Blog
Single-agent or multi-agent? Choosing the right architecture for your AI system
AI agents are getting smarter, but they're also getting harder to scale. If you've tried to build an agentic system you know about the latency spikes, memory issues, and coordination failures that weren't obvious until your app hit production.
That's why every agentic app builder faces a fundamental architectural decision: should you consolidate all reasoning into a single agent or distribute work across multiple specialized agents? This choice determines whether you're managing one reasoning pathway or coordinating multiple agents, each with different performance, cost, and complexity trade-offs.
This article covers when to choose single-agent versus multi-agent architectures and how to build both with infrastructure that handles production at scale.
What is agentic AI?
Before we dive into single-agent versus multi-agent architectures, it helps to understand agentic AI in the first place. Agentic AI makes decisions on its own. You give it a goal, and it figures out the steps without you micromanaging every prompt. This is different from ChatGPT-style apps where you guide each interaction. The autonomy changes what your infrastructure needs to support, whether you're running one agent or coordinating multiple.

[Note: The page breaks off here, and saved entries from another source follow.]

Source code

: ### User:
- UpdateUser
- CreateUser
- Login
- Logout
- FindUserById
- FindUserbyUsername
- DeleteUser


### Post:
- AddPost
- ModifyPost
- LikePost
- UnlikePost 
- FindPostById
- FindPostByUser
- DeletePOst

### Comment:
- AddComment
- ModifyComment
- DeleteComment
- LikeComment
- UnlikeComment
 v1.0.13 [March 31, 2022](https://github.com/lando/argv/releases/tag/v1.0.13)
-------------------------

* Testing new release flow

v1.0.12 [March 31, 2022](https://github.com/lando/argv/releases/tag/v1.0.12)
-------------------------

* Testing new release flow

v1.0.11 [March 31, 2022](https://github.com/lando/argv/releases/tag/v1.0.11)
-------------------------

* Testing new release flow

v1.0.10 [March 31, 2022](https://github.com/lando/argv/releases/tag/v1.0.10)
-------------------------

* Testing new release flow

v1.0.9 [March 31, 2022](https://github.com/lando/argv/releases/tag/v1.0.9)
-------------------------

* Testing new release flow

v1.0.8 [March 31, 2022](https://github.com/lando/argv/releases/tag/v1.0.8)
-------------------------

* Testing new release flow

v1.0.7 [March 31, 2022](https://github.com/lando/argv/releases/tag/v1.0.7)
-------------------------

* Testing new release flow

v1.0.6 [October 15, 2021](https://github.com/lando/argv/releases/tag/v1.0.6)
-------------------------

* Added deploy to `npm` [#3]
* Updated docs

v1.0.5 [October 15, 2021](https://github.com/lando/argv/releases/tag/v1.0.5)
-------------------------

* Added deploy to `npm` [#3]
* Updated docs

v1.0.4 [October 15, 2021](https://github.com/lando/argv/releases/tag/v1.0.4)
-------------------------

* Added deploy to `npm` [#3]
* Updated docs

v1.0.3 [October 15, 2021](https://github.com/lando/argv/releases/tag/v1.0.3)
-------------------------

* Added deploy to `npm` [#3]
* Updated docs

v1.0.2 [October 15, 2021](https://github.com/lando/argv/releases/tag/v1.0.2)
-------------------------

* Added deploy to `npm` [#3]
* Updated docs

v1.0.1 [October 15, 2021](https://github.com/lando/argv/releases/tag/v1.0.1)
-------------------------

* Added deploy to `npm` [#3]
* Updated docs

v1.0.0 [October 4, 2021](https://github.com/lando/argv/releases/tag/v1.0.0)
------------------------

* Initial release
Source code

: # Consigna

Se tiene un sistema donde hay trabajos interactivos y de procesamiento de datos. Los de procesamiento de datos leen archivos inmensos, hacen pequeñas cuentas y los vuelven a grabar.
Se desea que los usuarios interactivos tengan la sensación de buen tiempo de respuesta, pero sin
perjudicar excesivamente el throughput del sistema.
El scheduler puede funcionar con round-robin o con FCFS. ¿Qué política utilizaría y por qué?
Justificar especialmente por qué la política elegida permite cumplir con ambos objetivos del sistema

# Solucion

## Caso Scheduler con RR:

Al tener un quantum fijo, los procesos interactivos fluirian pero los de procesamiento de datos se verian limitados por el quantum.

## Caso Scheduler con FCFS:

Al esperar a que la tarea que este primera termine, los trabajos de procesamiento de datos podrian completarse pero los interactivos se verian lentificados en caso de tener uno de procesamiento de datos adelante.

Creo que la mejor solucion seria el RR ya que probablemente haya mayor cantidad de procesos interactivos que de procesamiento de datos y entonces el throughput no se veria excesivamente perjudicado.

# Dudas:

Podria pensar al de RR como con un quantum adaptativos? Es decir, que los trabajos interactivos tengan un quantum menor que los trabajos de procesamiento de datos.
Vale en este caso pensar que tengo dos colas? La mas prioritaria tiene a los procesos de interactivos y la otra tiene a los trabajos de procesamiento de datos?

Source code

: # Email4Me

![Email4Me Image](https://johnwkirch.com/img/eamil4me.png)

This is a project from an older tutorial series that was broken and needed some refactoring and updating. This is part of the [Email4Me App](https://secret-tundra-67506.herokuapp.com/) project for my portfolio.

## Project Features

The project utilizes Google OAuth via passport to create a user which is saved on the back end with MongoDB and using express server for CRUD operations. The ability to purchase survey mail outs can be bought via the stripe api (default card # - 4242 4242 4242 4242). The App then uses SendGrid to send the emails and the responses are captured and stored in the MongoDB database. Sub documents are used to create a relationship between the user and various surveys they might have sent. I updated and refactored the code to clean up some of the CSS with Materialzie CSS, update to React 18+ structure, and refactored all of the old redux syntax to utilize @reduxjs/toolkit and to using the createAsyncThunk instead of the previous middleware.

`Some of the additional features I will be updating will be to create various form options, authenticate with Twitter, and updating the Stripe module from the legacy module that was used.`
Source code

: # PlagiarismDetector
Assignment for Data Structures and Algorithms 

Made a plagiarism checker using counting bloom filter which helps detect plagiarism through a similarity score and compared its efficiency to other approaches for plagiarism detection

So what actually makes an AI system "agentic"? There are four foundational characteristics that work together to create systems that go beyond simple automation. Think of these as the building blocks that transform a basic AI tool into something that can genuinely act on its own behalf:
- Autonomous decision-making: The agent chooses its own actions without requiring human intervention for every step
- Goal-directed behavior: The system works toward specific objectives, adjusting its approach based on results
- Environmental interaction: The agent perceives and responds to changes in its operating environment
- Adaptive behavior: The system refines its approach through memory and state management—storing context from past interactions to inform future decisions
Not every problem needs a fully autonomous agent. These characteristics help you figure out when you actually need agentic capabilities versus simpler automation.
What are single-agent systems?
Single-agent systems take a centralized approach by consolidating all reasoning, memory, and tool execution into one AI instance. It's like having one brain handling everything rather than distributing work across multiple specialized systems.
To make this work, you need four core components:
- LLM reasoning engine: Processes inputs and makes decisions about what should happen next
- Memory system: Provides context-aware behavior across sessions by embedding memory context into prompts, letting the agent reason based on both current inputs and prior knowledge
- Tool integration layer: Connects your agent to external data sources and capabilities, invoking specific actions like querying databases or triggering integrations
- Planning module: Decomposes complex tasks into executable steps and decides the sequence needed to achieve objectives
When these components work together effectively, they enable autonomous decision-making while maintaining state and executing multi-step workflows that would be impossible for simpler systems.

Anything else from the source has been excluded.